Bortel G, Faigel G, Tegze M
Research Institute for Solid State Physics and Optics of the Hungarian Academy of Sciences, P.O. Box 49, H-1525 Budapest, Hungary.
J Struct Biol. 2009 May;166(2):226-33. doi: 10.1016/j.jsb.2009.01.005.
Single molecule imaging experiments at future X-ray free electron laser sources will provide large number of random 3D oriented diffraction patterns with low counting statistics. Grouping of this vast amount of data into classes of similar orientations and averaging must be performed before their orientation and structure reconstruction can take place. Classification algorithms performing all-pair pattern comparisons scale badly with the number of patterns in terms of their computing requirements, which presents a problem in case of improving resolution and decreasing signal to noise ratios. We describe an algorithm performing significantly less pattern comparisons and render classification possible in such cases. The invariance of patterns against rotation of the object about the primary beam axis is also exploited to decrease the number of classes and improve the quality of class averages. This work is the first, which demonstrates that it is possible to classify a dataset with realistic target parameters: 10 keV photon energy, 10(12) photons/pulse, 100 x 100 nm2 focusing, 538 kDa protein, 2.4 A resolution, 10(6) patterns, approximately 3 x 10(4) classes, <1 degree misorientation within classes. The effects of molecular symmetry and its consequences on classification are also analyzed.

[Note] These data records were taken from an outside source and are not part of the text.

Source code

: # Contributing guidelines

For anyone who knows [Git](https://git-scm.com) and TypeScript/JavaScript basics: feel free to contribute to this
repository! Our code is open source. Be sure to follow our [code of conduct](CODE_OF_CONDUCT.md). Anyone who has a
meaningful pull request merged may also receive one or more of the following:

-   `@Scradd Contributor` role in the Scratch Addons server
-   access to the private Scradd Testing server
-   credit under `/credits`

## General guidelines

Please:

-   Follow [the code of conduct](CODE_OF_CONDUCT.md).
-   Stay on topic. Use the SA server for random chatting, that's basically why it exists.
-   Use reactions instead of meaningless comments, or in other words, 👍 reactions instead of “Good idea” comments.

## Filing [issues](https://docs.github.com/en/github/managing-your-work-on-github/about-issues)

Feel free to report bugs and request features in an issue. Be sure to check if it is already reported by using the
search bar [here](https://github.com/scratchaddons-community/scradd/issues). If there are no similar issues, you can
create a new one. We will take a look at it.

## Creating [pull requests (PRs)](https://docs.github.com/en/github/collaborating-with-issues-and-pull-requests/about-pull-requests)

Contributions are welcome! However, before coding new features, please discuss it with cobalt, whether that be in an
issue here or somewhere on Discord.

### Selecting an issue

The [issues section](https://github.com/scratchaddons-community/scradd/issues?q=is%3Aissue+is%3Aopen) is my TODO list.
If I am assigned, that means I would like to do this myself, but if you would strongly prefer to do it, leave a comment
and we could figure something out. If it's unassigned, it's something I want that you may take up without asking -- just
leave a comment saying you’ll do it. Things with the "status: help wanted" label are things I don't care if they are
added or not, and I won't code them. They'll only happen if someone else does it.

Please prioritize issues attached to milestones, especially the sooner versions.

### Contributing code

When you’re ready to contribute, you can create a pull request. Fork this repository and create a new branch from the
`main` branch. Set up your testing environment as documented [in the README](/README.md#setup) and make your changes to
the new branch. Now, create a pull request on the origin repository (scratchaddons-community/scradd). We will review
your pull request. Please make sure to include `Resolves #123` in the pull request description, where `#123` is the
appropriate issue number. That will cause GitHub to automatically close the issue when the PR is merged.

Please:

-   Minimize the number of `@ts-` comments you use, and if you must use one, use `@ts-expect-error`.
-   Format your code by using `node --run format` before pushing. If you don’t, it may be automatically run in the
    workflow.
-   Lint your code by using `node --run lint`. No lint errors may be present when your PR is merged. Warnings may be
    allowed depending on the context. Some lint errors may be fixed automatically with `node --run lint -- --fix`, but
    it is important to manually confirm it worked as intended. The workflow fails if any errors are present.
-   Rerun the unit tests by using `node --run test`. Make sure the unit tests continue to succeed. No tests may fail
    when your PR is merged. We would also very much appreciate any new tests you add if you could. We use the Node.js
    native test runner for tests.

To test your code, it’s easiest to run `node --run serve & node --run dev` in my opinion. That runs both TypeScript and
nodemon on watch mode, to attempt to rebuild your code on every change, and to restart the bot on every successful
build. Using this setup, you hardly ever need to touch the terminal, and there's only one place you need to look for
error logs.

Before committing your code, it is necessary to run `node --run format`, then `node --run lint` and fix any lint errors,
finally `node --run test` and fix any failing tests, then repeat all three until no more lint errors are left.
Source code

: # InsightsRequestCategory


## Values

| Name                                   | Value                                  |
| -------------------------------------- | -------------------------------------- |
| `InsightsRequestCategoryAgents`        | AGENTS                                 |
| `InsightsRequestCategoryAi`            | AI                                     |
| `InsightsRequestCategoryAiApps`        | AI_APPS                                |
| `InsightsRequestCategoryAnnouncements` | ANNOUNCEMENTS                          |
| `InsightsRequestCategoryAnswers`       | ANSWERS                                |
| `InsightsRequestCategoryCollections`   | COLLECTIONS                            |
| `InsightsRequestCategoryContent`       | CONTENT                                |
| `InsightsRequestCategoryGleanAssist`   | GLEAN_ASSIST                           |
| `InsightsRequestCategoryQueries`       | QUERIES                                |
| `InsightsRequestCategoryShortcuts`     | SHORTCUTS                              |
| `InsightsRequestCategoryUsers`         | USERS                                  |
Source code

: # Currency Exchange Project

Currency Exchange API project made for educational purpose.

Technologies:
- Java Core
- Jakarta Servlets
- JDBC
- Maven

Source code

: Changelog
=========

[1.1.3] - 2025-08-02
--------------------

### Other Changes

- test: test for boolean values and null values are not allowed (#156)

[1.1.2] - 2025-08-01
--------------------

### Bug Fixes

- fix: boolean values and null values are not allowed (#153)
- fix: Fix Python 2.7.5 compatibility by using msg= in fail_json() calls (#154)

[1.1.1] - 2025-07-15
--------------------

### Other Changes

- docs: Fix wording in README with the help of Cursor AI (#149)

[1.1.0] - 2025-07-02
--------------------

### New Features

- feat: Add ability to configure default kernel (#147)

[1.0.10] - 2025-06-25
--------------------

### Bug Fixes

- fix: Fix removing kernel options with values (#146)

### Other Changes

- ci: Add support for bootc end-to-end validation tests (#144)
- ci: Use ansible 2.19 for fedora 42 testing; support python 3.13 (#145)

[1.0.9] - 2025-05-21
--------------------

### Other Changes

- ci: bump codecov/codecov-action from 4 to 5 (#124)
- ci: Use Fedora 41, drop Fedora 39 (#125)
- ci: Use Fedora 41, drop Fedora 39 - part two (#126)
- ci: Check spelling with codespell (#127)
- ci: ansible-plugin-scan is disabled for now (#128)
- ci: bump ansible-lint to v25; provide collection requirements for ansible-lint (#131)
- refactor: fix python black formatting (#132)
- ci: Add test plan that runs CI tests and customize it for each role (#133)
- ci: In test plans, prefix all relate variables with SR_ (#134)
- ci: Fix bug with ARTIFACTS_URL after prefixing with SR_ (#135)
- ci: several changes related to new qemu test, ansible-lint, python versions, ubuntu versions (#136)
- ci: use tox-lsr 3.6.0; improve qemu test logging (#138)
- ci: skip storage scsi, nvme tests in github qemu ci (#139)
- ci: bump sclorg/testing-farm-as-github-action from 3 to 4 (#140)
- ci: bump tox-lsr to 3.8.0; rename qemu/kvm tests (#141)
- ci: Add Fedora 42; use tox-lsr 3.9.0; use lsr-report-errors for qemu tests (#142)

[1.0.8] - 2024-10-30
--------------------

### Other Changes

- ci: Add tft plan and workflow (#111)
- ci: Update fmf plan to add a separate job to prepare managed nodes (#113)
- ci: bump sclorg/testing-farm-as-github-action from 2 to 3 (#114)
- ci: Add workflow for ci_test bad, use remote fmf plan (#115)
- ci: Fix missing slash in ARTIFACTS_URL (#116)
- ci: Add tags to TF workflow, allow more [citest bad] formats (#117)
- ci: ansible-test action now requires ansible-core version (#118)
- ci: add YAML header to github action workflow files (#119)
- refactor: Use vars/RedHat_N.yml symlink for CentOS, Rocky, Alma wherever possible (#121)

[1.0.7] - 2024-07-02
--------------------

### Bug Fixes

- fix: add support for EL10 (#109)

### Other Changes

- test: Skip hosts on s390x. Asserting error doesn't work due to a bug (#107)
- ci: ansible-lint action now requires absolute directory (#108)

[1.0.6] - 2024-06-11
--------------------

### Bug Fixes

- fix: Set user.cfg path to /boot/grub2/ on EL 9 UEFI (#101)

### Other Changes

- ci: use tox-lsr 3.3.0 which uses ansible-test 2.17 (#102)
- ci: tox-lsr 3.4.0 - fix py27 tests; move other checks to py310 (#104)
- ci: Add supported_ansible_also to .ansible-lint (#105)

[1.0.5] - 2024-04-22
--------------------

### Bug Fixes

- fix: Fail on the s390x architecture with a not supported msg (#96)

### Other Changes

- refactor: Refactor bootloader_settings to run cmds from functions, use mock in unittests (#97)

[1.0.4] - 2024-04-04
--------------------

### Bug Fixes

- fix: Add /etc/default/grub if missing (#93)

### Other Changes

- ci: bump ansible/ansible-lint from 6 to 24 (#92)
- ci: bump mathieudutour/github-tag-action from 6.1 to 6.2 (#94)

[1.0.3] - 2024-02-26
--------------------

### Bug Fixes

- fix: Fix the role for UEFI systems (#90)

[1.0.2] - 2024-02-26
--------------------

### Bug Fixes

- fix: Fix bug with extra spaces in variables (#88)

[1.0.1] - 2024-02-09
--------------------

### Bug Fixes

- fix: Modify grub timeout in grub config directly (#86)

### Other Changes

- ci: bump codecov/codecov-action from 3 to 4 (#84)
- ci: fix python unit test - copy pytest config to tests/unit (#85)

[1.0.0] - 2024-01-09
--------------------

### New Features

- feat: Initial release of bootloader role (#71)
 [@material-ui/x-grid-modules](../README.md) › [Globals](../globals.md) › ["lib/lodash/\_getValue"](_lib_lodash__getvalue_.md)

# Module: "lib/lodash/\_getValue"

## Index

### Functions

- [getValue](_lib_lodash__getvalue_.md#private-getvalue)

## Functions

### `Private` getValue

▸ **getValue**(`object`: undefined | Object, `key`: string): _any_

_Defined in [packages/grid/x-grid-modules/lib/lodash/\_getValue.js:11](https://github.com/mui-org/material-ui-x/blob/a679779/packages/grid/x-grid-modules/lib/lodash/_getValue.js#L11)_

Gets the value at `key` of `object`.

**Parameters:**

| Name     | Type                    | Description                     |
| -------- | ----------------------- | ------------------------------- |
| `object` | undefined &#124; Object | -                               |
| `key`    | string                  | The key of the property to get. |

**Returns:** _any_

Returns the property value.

在未来的X射线自由电子激光源上进行的单分子成像实验将提供大量具有低计数统计量的随机三维取向衍射图案。在进行取向和结构重建之前,必须将这大量的数据分组为相似取向的类别并进行平均。执行全对图案比较的分类算法在计算需求方面随图案数量的增加而扩展性很差,这在提高分辨率和降低信噪比的情况下会带来问题。我们描述了一种执行的图案比较显著更少的算法,并使得在这种情况下进行分类成为可能。还利用了图案相对于物体绕主光束轴旋转的不变性来减少类别数量并提高类别平均的质量。这项工作首次证明了可以对具有现实目标参数的数据集进行分类:10 keV光子能量、10¹²个光子/脉冲、100×100 nm²聚焦、538 kDa蛋白质、2.4 Å分辨率、10⁶个图案、约3×10⁴个类别、类别内取向误差<1度。还分析了分子对称性的影响及其对分类的后果。